CCB is orienting the cluster toward bioeconomy and sustainable chemistry, positioning its member companies for the green industrial transition rather than incremental process optimization.
How they like to work
CCB consistently participates as a consortium partner rather than project coordinator, which is expected for an industry cluster whose core contribution is network access and dissemination reach rather than scientific leadership. Despite only two projects, they engaged with 36 distinct partners across 14 countries — an unusually wide network footprint that reflects their role as a high-connectivity dissemination node in diverse European consortia. Partnering with CCB means gaining a credible gateway into Bavaria's chemical industry community, but they are not expected to drive the technical or scientific agenda.

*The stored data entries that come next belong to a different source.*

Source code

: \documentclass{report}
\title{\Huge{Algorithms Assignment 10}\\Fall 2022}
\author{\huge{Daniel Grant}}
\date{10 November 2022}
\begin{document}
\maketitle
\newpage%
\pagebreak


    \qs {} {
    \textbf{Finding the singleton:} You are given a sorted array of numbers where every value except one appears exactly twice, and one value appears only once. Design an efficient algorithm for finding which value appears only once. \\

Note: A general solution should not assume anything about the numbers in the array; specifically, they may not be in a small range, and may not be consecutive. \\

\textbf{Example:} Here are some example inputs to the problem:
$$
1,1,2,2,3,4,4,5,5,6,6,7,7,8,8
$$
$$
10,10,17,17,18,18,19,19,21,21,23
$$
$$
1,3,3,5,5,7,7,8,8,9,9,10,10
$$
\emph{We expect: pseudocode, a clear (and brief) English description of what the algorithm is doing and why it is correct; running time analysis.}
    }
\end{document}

Across just two projects, CCB collaborated with 36 unique partners in 14 countries — a remarkably broad reach for such limited project activity, underscoring their value as a dissemination and industry-access partner with connections across the European chemical and bioeconomy research landscape.
What sets them apart
CCB's key differentiator is their position as the dedicated cluster body for Bavaria's chemical industry — one of Germany's most significant chemistry hubs, hosting a dense concentration of chemical and process companies from SMEs to large corporations. For any EU project seeking industrial validation, pilot site access, or dissemination into chemical and process industries in the DACH region, CCB provides a channel that individual companies or universities cannot replicate. Their dual alignment with both manufacturing process industries and bioeconomy makes them a versatile partner for projects at the intersection of chemistry and sustainable production.
Highlights from their portfolio
- SHAREBOXCCB's largest project by EC funding (EUR 239,098), directly addressing shared infrastructure challenges that are operationally relevant to their collocated chemical company members.
- POWER4BIOMarks CCB's deliberate entry into bioeconomy, signaling a strategic pivot toward bio-based and sustainable chemistry as a regional cluster transformation agenda.